[Data items]
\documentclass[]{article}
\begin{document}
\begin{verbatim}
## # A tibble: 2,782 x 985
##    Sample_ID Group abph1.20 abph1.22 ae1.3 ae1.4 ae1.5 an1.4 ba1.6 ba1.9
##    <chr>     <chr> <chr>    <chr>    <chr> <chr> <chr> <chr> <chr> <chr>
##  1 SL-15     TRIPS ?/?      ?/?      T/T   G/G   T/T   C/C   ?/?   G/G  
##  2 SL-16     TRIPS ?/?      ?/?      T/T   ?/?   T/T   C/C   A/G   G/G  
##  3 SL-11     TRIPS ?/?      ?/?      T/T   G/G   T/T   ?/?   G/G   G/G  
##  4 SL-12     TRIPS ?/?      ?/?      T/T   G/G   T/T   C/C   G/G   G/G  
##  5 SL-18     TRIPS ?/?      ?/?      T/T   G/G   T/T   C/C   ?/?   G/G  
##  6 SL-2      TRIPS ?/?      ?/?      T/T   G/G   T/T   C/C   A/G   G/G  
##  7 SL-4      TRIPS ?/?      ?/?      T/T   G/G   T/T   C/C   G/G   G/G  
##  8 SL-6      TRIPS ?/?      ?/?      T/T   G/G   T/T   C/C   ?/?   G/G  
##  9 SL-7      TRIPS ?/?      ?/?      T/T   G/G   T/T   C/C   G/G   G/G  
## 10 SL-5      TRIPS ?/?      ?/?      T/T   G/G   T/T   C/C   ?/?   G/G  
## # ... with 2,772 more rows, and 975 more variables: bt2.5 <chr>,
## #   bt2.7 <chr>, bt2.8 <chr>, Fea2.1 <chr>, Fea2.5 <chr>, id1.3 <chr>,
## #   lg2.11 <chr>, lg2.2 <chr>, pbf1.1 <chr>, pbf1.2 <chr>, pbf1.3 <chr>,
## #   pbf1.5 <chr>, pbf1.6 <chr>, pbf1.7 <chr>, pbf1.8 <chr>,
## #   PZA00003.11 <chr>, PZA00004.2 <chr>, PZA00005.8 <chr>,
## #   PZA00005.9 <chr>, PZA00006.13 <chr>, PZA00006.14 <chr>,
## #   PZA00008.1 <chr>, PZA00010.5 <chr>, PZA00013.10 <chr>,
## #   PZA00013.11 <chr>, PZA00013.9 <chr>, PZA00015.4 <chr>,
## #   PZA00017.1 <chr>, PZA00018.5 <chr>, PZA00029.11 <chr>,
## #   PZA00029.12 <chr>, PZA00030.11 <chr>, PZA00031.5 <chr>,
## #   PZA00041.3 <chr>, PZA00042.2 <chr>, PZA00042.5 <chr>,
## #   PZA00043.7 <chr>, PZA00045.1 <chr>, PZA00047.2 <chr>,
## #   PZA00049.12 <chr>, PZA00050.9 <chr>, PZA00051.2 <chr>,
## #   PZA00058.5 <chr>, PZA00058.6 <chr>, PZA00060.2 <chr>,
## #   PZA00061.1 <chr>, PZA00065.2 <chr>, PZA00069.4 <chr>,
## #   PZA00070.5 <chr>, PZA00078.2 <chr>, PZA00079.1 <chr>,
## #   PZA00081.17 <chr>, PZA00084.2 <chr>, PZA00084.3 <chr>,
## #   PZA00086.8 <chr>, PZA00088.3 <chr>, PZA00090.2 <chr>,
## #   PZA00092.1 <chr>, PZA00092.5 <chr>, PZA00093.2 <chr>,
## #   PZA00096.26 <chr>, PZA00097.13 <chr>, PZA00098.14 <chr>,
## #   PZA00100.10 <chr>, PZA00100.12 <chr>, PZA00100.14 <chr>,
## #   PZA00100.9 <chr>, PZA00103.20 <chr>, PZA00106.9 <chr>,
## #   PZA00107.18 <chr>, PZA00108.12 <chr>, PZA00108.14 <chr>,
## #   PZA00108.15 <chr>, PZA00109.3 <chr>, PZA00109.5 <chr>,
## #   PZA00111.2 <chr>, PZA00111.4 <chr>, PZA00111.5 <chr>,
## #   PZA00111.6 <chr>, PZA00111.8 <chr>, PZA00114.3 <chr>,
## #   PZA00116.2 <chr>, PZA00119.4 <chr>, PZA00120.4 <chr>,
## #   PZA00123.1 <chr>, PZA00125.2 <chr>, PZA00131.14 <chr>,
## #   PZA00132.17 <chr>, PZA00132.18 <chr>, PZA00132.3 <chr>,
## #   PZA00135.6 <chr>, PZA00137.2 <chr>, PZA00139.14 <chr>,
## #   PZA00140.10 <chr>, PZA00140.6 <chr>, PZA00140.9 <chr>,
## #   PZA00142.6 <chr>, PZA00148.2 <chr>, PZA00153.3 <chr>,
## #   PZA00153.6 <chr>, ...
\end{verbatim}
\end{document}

**ACTIVITY**
Copy every entry above word for word.

**ANSWER TO THE EXERCISE**
\documentclass[]{article}
\begin{document}
\begin{verbatim}
## # A tibble: 2,782 x 985
##    Sample_ID Group abph1.20 abph1.22 ae1.3 ae1.4 ae1.5 an1.4 ba1.6 ba1.9
##    <chr>     <chr> <chr>    <chr>    <chr> <chr> <chr> <chr> <chr> <chr>
##  1 SL-15     TRIPS ?/?      ?/?      T/T   G/G   T/T   C/C   ?/?   G/G  
##  2 SL-16     TRIPS ?/?      ?/?      T/T   ?/?   T/T   C/C   A/G   G/G  
##  3 SL-11     TRIPS ?/?      ?/?      T/T   G/G   T/T   ?/?   G/G   G/G  
##  4 SL-12     TRIPS ?/?      ?/?      T/T   G/G   T/T   C/C   G/G   G/G  
##  5 SL-18     TRIPS ?/?      ?/?      T/T   G/G   T/T   C/C   ?/?   G/G  
##  6 SL-2      TRIPS ?/?      ?/?      T/T   G/G   T/T   C/C   A/G   G/G  
##  7 SL-4      TRIPS ?/?      ?/?      T/T   G/G   T/T   C/C   G/G   G/G  
##  8 SL-6      TRIPS ?/?      ?/?      T/T   G/G   T/T   C/C   ?/?   G/G  
##  9 SL-7      TRIPS ?/?      ?/?      T/T   G/G   T/T   C/C   G/G   G/G  
## 10 SL-5      TRIPS ?/?      ?/?      T/T   G/G   T/T   C/C   ?/?   G/G  
## # ... with 2,772 more rows, and 975 more variables: bt2.5 <chr>,
## #   bt2.7 <chr>, bt2.8 <chr>, Fea2.1 <chr>, Fea2.5 <chr>, id1.3 <chr>,
## #   lg2.11 <chr>, lg2.2 <chr>, pbf1.1 <chr>, pbf1.2 <chr>, pbf1.3 <chr>,
## #   pbf1.5 <chr>, pbf1.6 <chr>, pbf1.7 <chr>, pbf1.8 <chr>,
## #   PZA00003.11 <chr>, PZA00004.2 <chr>, PZA00005.8 <chr>,
## #   PZA00005.9 <chr>, PZA00006.13 <chr>, PZA00006.14 <chr>,
## #   PZA00008.1 <chr>, PZA00010.5 <chr>, PZA00013.10 <chr>,
## #   PZA00013.11 <chr>, PZA00013.9 <chr>, PZA00015.4 <chr>,
## #   PZA00017.1 <chr>, PZA00018.5 <chr>, PZA00029.11 <chr>,
## #   PZA00029.12 <chr>, PZA00030.11 <chr>, PZA00031.5 <chr>,
## #   PZA00041.3 <chr>, PZA00042.2 <chr>, PZA00042.5 <chr>,
## #   PZA00043.7 <chr>, PZA00045.1 <chr>, PZA00047.2 <chr>,
## #   PZA00049.12 <chr>, PZA00050.9 <chr>, PZA00051.2 <chr>,
## #   PZA00058.5 <chr>, PZA00058.6 <chr>, PZA00060.2 <chr>,
## #   PZA00061.1 <chr>, PZA00065.2 <chr>, PZA00069.4 <chr>,
## #   PZA00070.5 <chr>, PZA00078.2 <chr>, PZA00079.1 <chr>,
## #   PZA00081.17 <chr>, PZA00084.2 <chr>, PZA00084.3 <chr>,
## #   PZA00086.8 <chr>, PZA00088.3 <chr>, PZA00090.2 <chr>,
## #   PZA00092.1 <chr>, PZA00092.5 <chr>, PZA00093.2 <chr>,
## #   PZA00096.26 <chr>, PZA00097.13 <chr>, PZA00098.14 <chr>,
## #   PZA00100.10 <chr>, PZA00100.12 <chr>, PZA00100.14 <chr>,
## #   PZA00100.9 <chr>, PZA00103.20 <chr>, PZA00106.9 <chr>,
## #   PZA00107.18 <chr>, PZA00108.12 <chr>, PZA00108.14 <chr>,
## #   PZA00108.15 <chr>, PZA00109.3 <chr>, PZA00109.5 <chr>,
## #   PZA00111.2 <chr>, PZA00111.4 <chr>, PZA00111.5 <chr>,
## #   PZA00111.6 <chr>, PZA00111.8 <chr>, PZA00114.3 <chr>,
## #   PZA00116.2 <chr>, PZA00119.4 <chr>, PZA00120.4 <chr>,
## #   PZA00123.1 <chr>, PZA00125.2 <chr>, PZA00131.14 <chr>,
## #   PZA00132.17 <chr>, PZA00132.18 <chr>, PZA00132.3 <chr>,
## #   PZA00135.6 <chr>, PZA00137.2 <chr>, PZA00139.14 <chr>,
## #   PZA00140.10 <chr>, PZA00140.6 <chr>, PZA00140.9 <chr>,
## #   PZA00142.6 <chr>, PZA00148.2 <chr>, PZA00153.3 <chr>,
## #   PZA00153.6 <chr>, ...
\end{verbatim}
\end{document}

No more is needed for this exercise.